E agora a parte difícil. A escolha. Não pode fazer tudo em simultâneo. Escolha três ou quatro resoluções realmente importantes. Já escolheu? Se é determinado, não vai falhar!

GPS Financeiro

Sejam quais forem as suas resoluções para o novo ano, há uma que ajuda a optar e realizar muitas das restantes decisões: melhorar a gestão do nosso orçamento.

O início de um novo ano é a altura ideal para pôr as contas em ordem. Pode começar a elaborar um orçamento para o colocar em prática já em janeiro.

Por onde começar?

  • Registe os ganhos e a sua periodicidade: salário, rendas, rendimentos de poupanças, etc.;
  • Liste as despesas, distinguindo:
    1. Fixas com valor conhecido – exemplos: renda de casa, prestação de crédito ao consumo, seguros, transportes (como o título de transporte mensal), educação, lar, TV/telefone, etc.;
    1. Fixas com valor estimado – exemplos: alimentação, gás, luz, água, combustível, vestuário, saúde, supermercado (casa/higiene), etc.;
    1. Variáveis (mas frequentes) – pequeno-almoço/almoço/jantar fora de casa, lazer (cinema, teatro), jornais e revistas, presentes, etc.

Uma sugestão que contribui para que tenha uma melhor noção das pequenas despesas diárias que frequentemente repetimos e que no final do mês acabam por ter o seu peso consiste em guardar todas as faturas das despesas diárias como café, bolos, cigarros, jornal, etc., durante um mês e some para ter um valor aproximado do que poderá representar no seu orçamento mensal/anual. E poderá também mais facilmente tomar algumas decisões sobre o que pode deixar de fazer.

Princípio: o rendimento que entra deve ser superior ao que se gasta. Assim, não só evitam questões de liquidez futura como pode ter uma poupança, por mais pequena que seja, para fazer face a alguns imprevistos (um equipamento que avaria, uma ida extra ao dentista, por exemplo) ou agarrar uma oportunidade (comprar roupa, passar um fim de semana fora, ir de viagem...).

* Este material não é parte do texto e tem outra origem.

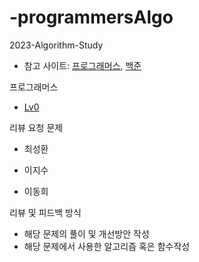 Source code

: # -programmersAlgo

2023-Algorithm-Study


- 참고 사이트: [프로그래머스](https://programmers.co.kr/learn/challenges), [백준](https://www.acmicpc.net/)

 프로그래머스
 
   - [ Lv0 ](https://school.programmers.co.kr/learn/challenges?order=recent&page=1&levels=0)
   
 
 리뷰 요청 문제
  - 최성환
  
  - 이지수
  
  - 이동희
  
  
 리뷰 및 피드백 방식
 
 - 해당 문제의 풀이 및 개선방안 작성
 - 해당 문제에서 사용한 알고리즘 혹은 함수작성
 

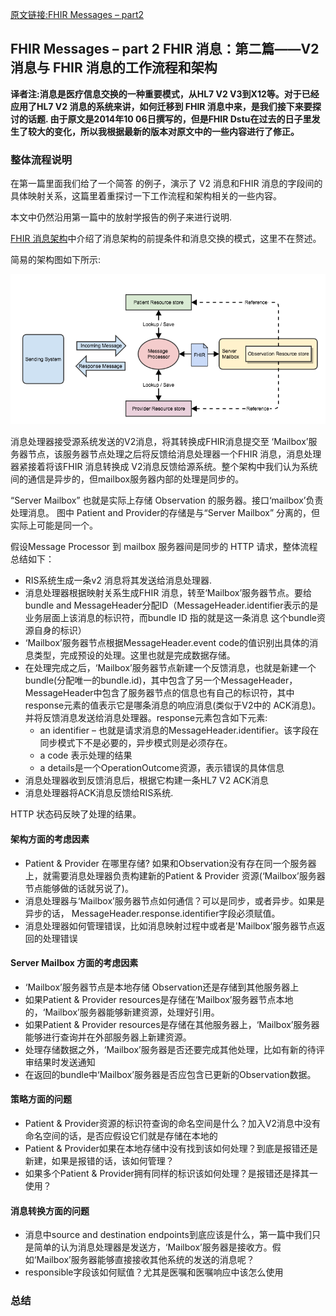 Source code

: [原文链接:FHIR Messages – part2](http://fhirblog.com/2014/10/06/fhir-messages-part-2/)
## FHIR Messages – part 2    FHIR 消息：第二篇——V2 消息与 FHIR 消息的工作流程和架构


**译者注:消息是医疗信息交换的一种重要模式，从HL7 V2 V3到X12等。对于已经应用了HL7 V2 消息的系统来讲，如何迁移到 FHIR 消息中来，是我们接下来要探讨的话题.
由于原文是2014年10 06日撰写的，但是FHIR Dstu在过去的日子里发生了较大的变化，所以我根据最新的版本对原文中的一些内容进行了修正。**

### 整体流程说明

在第一篇里面我们给了一个简答 的例子，演示了 V2 消息和FHIR 消息的字段间的具体映射关系，这篇里着重探讨一下工作流程和架构相关的一些内容。

本文中仍然沿用第一篇中的放射学报告的例子来进行说明.

[FHIR 消息架构](http://hl7-fhir.github.io/messaging.html)中介绍了消息架构的前提条件和消息交换的模式，这里不在赘述。


简易的架构图如下所示:

![](fhir-messages-part-2-message-21.png)
 
消息处理器接受源系统发送的V2消息，将其转换成FHIR消息提交至 ‘Mailbox’服务器节点，该服务器节点处理之后将反馈给消息处理器一个FHIR 消息，消息处理器紧接着将该FHIR 消息转换成 V2消息反馈给源系统。整个架构中我们认为系统间的通信是异步的，但mailbox服务器内部的处理是同步的。

“Server Mailbox” 也就是实际上存储 Observation 的服务器。接口‘mailbox’负责处理消息。
图中 Patient and Provider的存储是与“Server Mailbox” 分离的，但实际上可能是同一个。

假设Message Processor 到 mailbox 服务器间是同步的 HTTP 请求，整体流程总结如下：

* RIS系统生成一条v2 消息将其发送给消息处理器.
* 消息处理器根据映射关系生成FHIR 消息，转至‘Mailbox’服务器节点。要给bundle and MessageHeader分配ID（MessageHeader.identifier表示的是业务层面上该消息的标识符，而bundle ID 指的就是这一条消息 这个bundle资源自身的标识）
* ‘Mailbox’服务器节点根据MessageHeader.event code的值识别出具体的消息类型，完成预设的处理。这里也就是完成数据存储。
* 在处理完成之后，‘Mailbox’服务器节点新建一个反馈消息，也就是新建一个bundle(分配唯一的bundle.id)，其中包含了另一个MessageHeader，MessageHeader中包含了服务器节点的信息也有自己的标识符，其中response元素的值表示它是哪条消息的响应消息(类似于V2中的 ACK消息)。并将反馈消息发送给消息处理器。response元素包含如下元素:
	* an identifier – 也就是请求消息的MessageHeader.identifier。该字段在同步模式下不是必要的，异步模式则是必须存在。
	* a code 表示处理的结果
	* a details是一个OperationOutcome资源，表示错误的具体信息
* 消息处理器收到反馈消息后，根据它构建一条HL7 V2 ACK消息
* 消息处理器将ACK消息反馈给RIS系统.

 HTTP 状态码反映了处理的结果。

#### 架构方面的考虑因素

* Patient & Provider 在哪里存储? 如果和Observation没有存在同一个服务器上，就需要消息处理器负责构建新的Patient & Provider 资源(‘Mailbox’服务器节点能够做的话就另说了)。
* 消息处理器与‘Mailbox’服务器节点如何通信？可以是同步，或者异步。如果是异步的话， MessageHeader.response.identifier字段必须赋值。
* 消息处理器如何管理错误，比如消息映射过程中或者是'Mailbox’服务器节点返回的处理错误

#### Server  Mailbox 方面的考虑因素

* ‘Mailbox’服务器节点是本地存储 Observation还是存储到其他服务器上
* 如果Patient & Provider resources是存储在‘Mailbox’服务器节点本地的，‘Mailbox’服务器能够新建资源，处理好引用。
* 如果Patient & Provider resources是存储在其他服务器上，‘Mailbox’服务器能够进行查询并在外部服务器上新建资源。
* 处理存储数据之外，‘Mailbox’服务器是否还要完成其他处理，比如有新的待评审结果时发送通知
* 在返回的bundle中‘Mailbox’服务器是否应包含已更新的Observation数据。

#### 策略方面的问题

* Patient & Provider资源的标识符查询的命名空间是什么？加入V2消息中没有命名空间的话，是否应假设它们就是存储在本地的
* Patient & Provider如果在本地存储中没有找到该如何处理？到底是报错还是新建，如果是报错的话，该如何管理？
* 如果多个Patient & Provider拥有同样的标识该如何处理？是报错还是择其一使用？

#### 消息转换方面的问题

* 消息中source and destination endpoints到底应该是什么，第一篇中我们只是简单的认为消息处理器是发送方，‘Mailbox’服务器是接收方。假如‘Mailbox’服务器能够直接接收其他系统的发送的消息呢？
* responsible字段该如何赋值？尤其是医嘱和医嘱响应中该怎么使用



### 总结

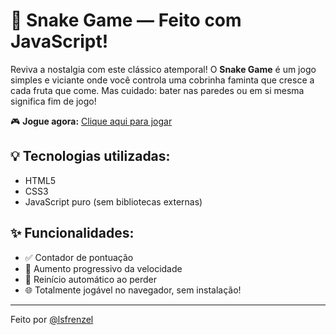 # 🐍 Snake Game — Feito com JavaScript!

Reviva a nostalgia com este clássico atemporal! O **Snake Game** é um jogo simples e viciante onde você controla uma cobrinha faminta que cresce a cada fruta que come. Mas cuidado: bater nas paredes ou em si mesma significa fim de jogo!

🎮 **Jogue agora:** [Clique aqui para jogar](https://lsfrenzel.github.io/snake_game/)

## 💡 Tecnologias utilizadas:
- HTML5
- CSS3
- JavaScript puro (sem bibliotecas externas)

## ✨ Funcionalidades:
- ✅ Contador de pontuação
- 🐍 Aumento progressivo da velocidade
- 🔁 Reinício automático ao perder
- 🌐 Totalmente jogável no navegador, sem instalação!

---

Feito por [@lsfrenzel](https://github.com/lsfrenzel)
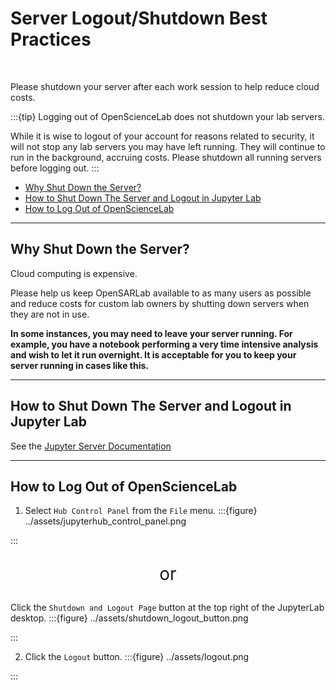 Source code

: # Server Logout/Shutdown Best Practices
<br>

Please shutdown your server after each work session to help reduce cloud costs.

:::{tip} Logging out of OpenScienceLab does not shutdown your lab servers.

While it is wise to logout of your account for reasons related to security, it will not stop any lab servers you may have left running. They will continue to run in the background, accruing costs. Please shutdown all running servers before logging out. 
:::

- [Why Shut Down the Server?](#Why-Shut-Down-the-Server)
- [How to Shut Down The Server and Logout in Jupyter Lab](#How-to-Shut-Down-The-Server-and-Logout-in-Jupyter-Lab)
- [How to Log Out of OpenScienceLab](#How-to-Log-Out-of-OpenScienceLab)

---

## Why Shut Down the Server?

Cloud computing is expensive.

Please help us keep OpenSARLab available to as many users as possible and reduce costs for custom lab owners by shutting down servers when they are not in use.

**In some instances, you may need to leave your server running. For example, you
have a notebook performing a very time intensive analysis and wish to let it run
overnight. It is acceptable for you to keep your server running in cases like this.**


---

## How to Shut Down The Server and Logout in Jupyter Lab

See the [Jupyter Server Documentation](jupyter_servers.md)

---

## How to Log Out of OpenScienceLab

1. Select `Hub Control Panel` from the `File` menu.
:::{figure} ../assets/jupyterhub_control_panel.png

:::

<p style="font-size: 28px; text-align: center;">
or
</p>

Click the `Shutdown and Logout Page` button at the top right of the JupyterLab desktop.
:::{figure} ../assets/shutdown_logout_button.png

:::

2. Click the `Logout` button.
:::{figure} ../assets/logout.png

::: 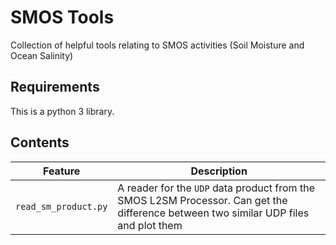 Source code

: # SMOS Tools

Collection of helpful tools relating to SMOS activities (Soil Moisture and Ocean Salinity)

## Requirements

This is a python 3 library.

## Contents

| Feature | Description |
|---------|-------------|
| `read_sm_product.py` | A reader for the `UDP` data product from the SMOS L2SM Processor. Can get the difference between two similar UDP files and plot them |

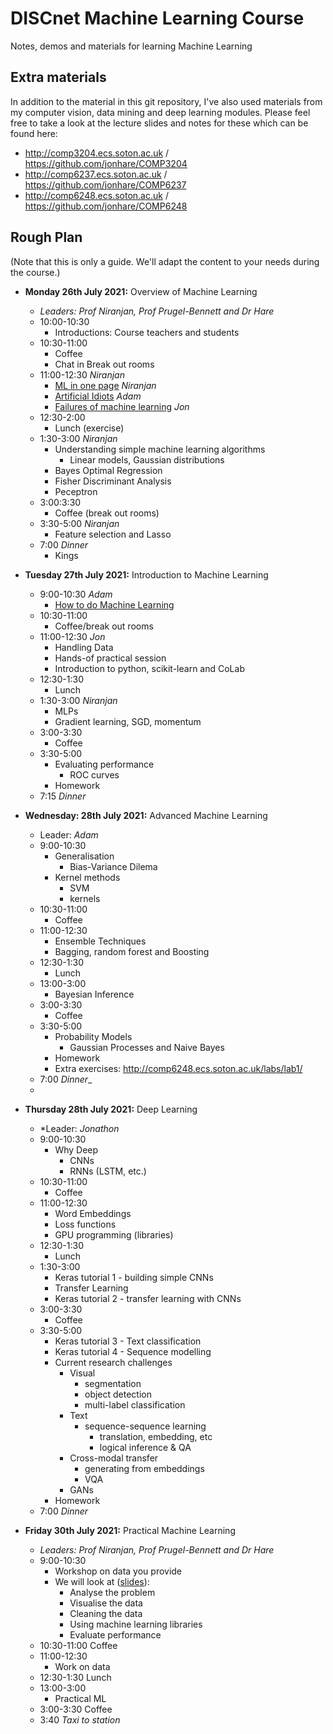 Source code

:# DISCnet Machine Learning Course
Notes, demos and materials for learning Machine Learning

## Extra materials

In addition to the material in this git repository, I've also used materials from my computer vision, data mining and deep learning modules. Please feel free to take a look at the lecture slides and notes for these which can be found here:

- http://comp3204.ecs.soton.ac.uk / https://github.com/jonhare/COMP3204
- http://comp6237.ecs.soton.ac.uk / https://github.com/jonhare/COMP6237
- http://comp6248.ecs.soton.ac.uk / https://github.com/jonhare/COMP6248

## Rough Plan

(Note that this is only a guide. We'll adapt the content to your needs during the course.)

- **Monday 26th July 2021:** Overview of Machine Learning
  + *Leaders: Prof Niranjan, Prof Prugel-Bennett and Dr Hare*
  + 10:00-10:30
    * Introductions:  Course teachers and students
  + 10:30-11:00
    * Coffee
    * Chat in Break out rooms
  + 11:00-12:30 _Niranjan_
    * [ML in one page](https://github.com/jonhare/DISCnetMachineLearningCourse/raw/master/Monday/SummerSchool_NiranjanOnePage.pdf) _Niranjan_
    * [Artificial Idiots](https://github.com/jonhare/DISCNetMachineLearningCourse/blob/master/Monday/talk.pdf) _Adam_
    * [Failures of machine learning](https://github.com/jonhare/DISCNetMachineLearningCourse/blob/master/Monday/ML-failures.md) _Jon_
  + 12:30-2:00
    * Lunch (exercise)
  + 1:30-3:00 _Niranjan_
    * Understanding simple machine learning algorithms
      * Linear models, Gaussian distributions
    * Bayes Optimal Regression 
    * Fisher Discriminant Analysis
    * Peceptron
  + 3:00:3:30
    * Coffee (break out rooms)
  + 3:30-5:00 _Niranjan_
    * Feature selection and Lasso
  + 7:00 _Dinner_
    * Kings 
 
- **Tuesday 27th July 2021:** Introduction to Machine Learning
  + 9:00-10:30 _Adam_
    * [How to do Machine Learning](https://github.com/jonhare/DISCnetMachineLearningCourse/raw/master/Tuesday/)
  + 10:30-11:00
    * Coffee/break out rooms
  + 11:00-12:30  _Jon_
    * Handling Data
    * Hands-of practical session
    * Introduction to python, scikit-learn and CoLab
  + 12:30-1:30
    * Lunch
  + 1:30-3:00 _Niranjan_
    * MLPs
    * Gradient learning, SGD, momentum
  + 3:00-3:30
    * Coffee
  + 3:30-5:00
    * Evaluating performance
      * ROC curves
    * Homework
  + 7:15 _Dinner_
    
- **Wednesday: 28th July 2021:** Advanced Machine Learning
  + Leader: _Adam_
  + 9:00-10:30
    * Generalisation
      * Bias-Variance Dilema
    * Kernel methods
      * SVM
      * kernels
  + 10:30-11:00
    * Coffee
  + 11:00-12:30
     * Ensemble Techniques
      * Bagging, random forest and Boosting
  + 12:30-1:30
    * Lunch
  + 13:00-3:00
    * Bayesian Inference
  + 3:00-3:30
    * Coffee
  + 3:30-5:00
    * Probability Models
      * Gaussian Processes and Naive Bayes
    * Homework
    * Extra exercises: http://comp6248.ecs.soton.ac.uk/labs/lab1/
  + 7:00 _Dinner__
  + 
- **Thursday 28th July 2021:** Deep Learning
  + *Leader: _Jonathon_
  + 9:00-10:30
    * Why Deep
      * CNNs
      * RNNs (LSTM, etc.)
  + 10:30-11:00
    * Coffee
  + 11:00-12:30
    * Word Embeddings
    * Loss functions
    * GPU programming (libraries)
  + 12:30-1:30
    * Lunch
  + 1:30-3:00
    * Keras tutorial 1 - building simple CNNs
    * Transfer Learning
    * Keras tutorial 2 - transfer learning with CNNs
  + 3:00-3:30
    * Coffee
  + 3:30-5:00
    * Keras tutorial 3 - Text classification
    * Keras tutorial 4 - Sequence modelling
    * Current research challenges
      - Visual
        + segmentation
        + object detection
        + multi-label classification
      - Text
        + sequence-sequence learning
          * translation, embedding, etc
          * logical inference & QA
      - Cross-modal transfer
        + generating from embeddings
        + VQA
      - GANs
    * Homework
  + 7:00 _Dinner_
- **Friday 30th July 2021:** Practical Machine Learning
  + *Leaders: Prof Niranjan, Prof Prugel-Bennett and Dr Hare*
  + 9:00-10:30
    * Workshop on data you provide
    * We will look at ([slides](https://github.com/jonhare/DISCnetMachineLearningCourse/blob/master/Friday/projects.pdf)):
      * Analyse the problem
      * Visualise the data
      * Cleaning the data
      * Using machine learning libraries
      * Evaluate performance
  + 10:30-11:00 Coffee
  + 11:00-12:30
    * Work on data 
  + 12:30-1:30 Lunch
  + 13:00-3:00
    * Practical ML
  + 3:00-3:30 Coffee
  + 3:40 _Taxi to station_

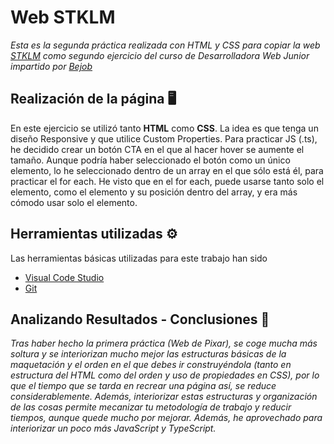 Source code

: # Web STKLM

_Esta es la segunda práctica realizada con HTML y CSS para copiar la web [STKLM](https://demo.select-themes.com/stockholm14/) como segundo ejercicio del curso de Desarrolladora Web Junior impartido por [Bejob](https://www.bejob.com/)_

## Realización de la página 🖥️

En este ejercicio se utilizó tanto **HTML** como **CSS**. La idea es que tenga un diseño Responsive y que utilice Custom Properties. Para practicar JS (.ts), he decidido crear un botón CTA en el que al hacer hover se aumente el tamaño. Aunque podría haber seleccionado el botón como un único elemento, lo he seleccionado dentro de un array en el que sólo está él, para practicar el for each. He visto que en el for each, puede usarse tanto solo el elemento, como el elemento y su posición dentro del array, y era más cómodo usar solo el elemento.


## Herramientas utilizadas ⚙️

Las herramientas básicas utilizadas para este trabajo han sido 
* [Visual Code Studio](https://code.visualstudio.com/)
* [Git](https://git-scm.com/)

## Analizando Resultados - Conclusiones 🏁

_Tras haber hecho la primera práctica (Web de Pixar), se coge mucha más soltura y se interiorizan mucho mejor las estructuras básicas de la maquetación y el orden en el que debes ir construyéndola (tanto en estructura del HTML como del orden y uso de propiedades en CSS), por lo que el tiempo que se tarda en recrear una página así, se reduce considerablemente. Además, interiorizar estas estructuras y organización de las cosas permite mecanizar tu metodología de trabajo y reducir tiempos, aunque quede mucho por mejorar. Además, he aprovechado para interiorizar un poco más JavaScript y TypeScript._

O Barclaycard pode ajudar na gestão e controlo do seu orçamento

  • Na hora de comprar, principalmente artigos com um valor mais elevado, lembre-se de que o Barclaycard tem a funcionalidade Compra Repartida – pode, assim, fracionar o pagamento das suas compras de valor igual ou superior a €250, em prestações fixas mensais, entre 6 e 60 meses.
  • Se necessitar de liquidez para pôr algum plano em prática, o Barclaycard oferece a solução Crédito em Linha – este permite transferir parte do saldo disponível do seu limite de crédito para a sua conta à ordem e pagar em prestações fixas mensais, entre seis e 96 meses.

Textos, edição e revisão: Cofina Media, SA

Se precisar de ajuda para melhorar a sua gestão orçamental, aqui ficam algumas aplicações que podem ajudar:

Wallet

Esta é a sua conta virtual através da qual vai fazer todos os pagamentos. O objetivo é deixar a carteira, com todos os cartões e optar por tratar dos pagamentos através desta app.

Money Lover

Uma forma simples de gerir as suas finanças pessoais, esta aplicação vai ajudá-lo a gerir o seu orçamento e a controlar todos os seus gastos com o máximo rigor.

Spending Tracker

Assumida como a mais simples e mais user-friendly aplicação de finanças pessoais talvez seja a mais indicada para os principiantes.

Fim de ano por cá

Se costuma celebrar a passagem de ano em Portugal, ter-se-á certamente apercebido de que se trata de uma festa pautada por diferentes tradições, tal como acontece um pouco por todo o mundo.

Ora, confira alguns dos nossos costumes:

 

  • Dita a tradição que as doze badaladas da meia-noite se façam acompanhar de 12 passas, uma por cada badalada, ao mesmo tempo que se pedem 12 desejos para o ano que se anuncia;
  • Saltar de uma cadeira com dinheiro na mão, “com o pé direito” preferencialmente, é outro hábito que se generalizou;
  • Outro é bater os testos das panelas na rua, terraço ou varanda, contemplando se possível os vários espetáculos de fogo de artifício que ocorrem no país;
GPS Financeiro
  • Os mais afoitos não passam sem um banho de mar às primeiras horas da manhã, numa das muitas praias da costa nacional; a de Carcavelos é uma das mais famosas.
  • Entrar no novo ano com roupa estreada especificamente para o efeito é outro dos rituais com muitos adeptos, a que se alia normalmente uma peça de roupa interior de cor azul, para dar sorte. Em complemento, é comum estrear lençóis de cama, em sintonia com o espírito de renovação inerente ao ano que se inicia.